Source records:
-.-.-

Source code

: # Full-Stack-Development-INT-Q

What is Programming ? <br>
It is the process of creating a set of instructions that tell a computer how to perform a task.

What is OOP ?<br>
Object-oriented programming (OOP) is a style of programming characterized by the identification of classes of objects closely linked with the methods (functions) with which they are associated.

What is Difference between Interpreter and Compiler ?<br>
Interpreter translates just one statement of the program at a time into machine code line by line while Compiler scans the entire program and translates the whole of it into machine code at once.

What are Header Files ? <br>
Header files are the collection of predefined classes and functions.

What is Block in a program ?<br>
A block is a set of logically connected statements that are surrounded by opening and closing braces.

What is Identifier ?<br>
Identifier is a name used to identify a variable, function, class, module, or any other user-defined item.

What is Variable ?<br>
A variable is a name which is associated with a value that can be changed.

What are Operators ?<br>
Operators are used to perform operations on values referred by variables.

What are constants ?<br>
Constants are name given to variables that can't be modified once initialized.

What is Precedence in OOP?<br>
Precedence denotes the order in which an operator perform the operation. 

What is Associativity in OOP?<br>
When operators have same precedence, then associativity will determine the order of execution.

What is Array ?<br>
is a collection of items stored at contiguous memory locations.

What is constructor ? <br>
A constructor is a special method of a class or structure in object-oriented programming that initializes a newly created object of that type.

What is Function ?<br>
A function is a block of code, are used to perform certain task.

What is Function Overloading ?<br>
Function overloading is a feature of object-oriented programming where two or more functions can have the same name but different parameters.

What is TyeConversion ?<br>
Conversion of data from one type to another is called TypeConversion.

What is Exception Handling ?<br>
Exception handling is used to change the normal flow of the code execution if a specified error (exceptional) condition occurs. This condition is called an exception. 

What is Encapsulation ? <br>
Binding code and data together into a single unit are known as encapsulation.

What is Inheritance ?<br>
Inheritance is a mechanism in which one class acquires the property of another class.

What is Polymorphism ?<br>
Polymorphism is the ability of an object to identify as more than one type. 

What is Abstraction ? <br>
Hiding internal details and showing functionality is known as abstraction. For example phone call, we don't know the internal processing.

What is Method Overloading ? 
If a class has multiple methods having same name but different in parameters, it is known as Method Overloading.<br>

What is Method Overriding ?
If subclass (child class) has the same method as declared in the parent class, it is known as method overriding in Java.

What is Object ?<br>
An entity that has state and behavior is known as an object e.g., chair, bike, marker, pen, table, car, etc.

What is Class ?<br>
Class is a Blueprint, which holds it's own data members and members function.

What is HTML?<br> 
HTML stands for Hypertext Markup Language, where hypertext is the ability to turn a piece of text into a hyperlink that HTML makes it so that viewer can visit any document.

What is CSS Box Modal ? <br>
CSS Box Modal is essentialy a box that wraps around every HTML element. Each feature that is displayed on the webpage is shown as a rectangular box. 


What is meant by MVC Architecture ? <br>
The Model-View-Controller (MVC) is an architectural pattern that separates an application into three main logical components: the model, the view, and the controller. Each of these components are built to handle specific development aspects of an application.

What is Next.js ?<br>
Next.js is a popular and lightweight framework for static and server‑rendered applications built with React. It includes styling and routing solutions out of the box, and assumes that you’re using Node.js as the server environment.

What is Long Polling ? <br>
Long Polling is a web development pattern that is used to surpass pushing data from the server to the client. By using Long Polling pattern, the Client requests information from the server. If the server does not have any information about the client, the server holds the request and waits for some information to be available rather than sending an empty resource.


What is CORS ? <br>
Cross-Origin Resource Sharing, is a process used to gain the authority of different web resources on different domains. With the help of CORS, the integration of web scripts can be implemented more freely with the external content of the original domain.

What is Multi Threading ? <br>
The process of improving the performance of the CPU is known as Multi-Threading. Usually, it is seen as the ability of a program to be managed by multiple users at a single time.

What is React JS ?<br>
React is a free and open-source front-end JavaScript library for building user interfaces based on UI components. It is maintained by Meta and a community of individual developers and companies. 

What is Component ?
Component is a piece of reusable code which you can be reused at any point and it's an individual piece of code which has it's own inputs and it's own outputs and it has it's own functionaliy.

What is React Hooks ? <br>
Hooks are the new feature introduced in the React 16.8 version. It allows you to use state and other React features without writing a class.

-.-.-

#### [Work instructions]
After reading the records above, give the number of lines that include "Threading", and add nothing else.

#### [Expected output]
2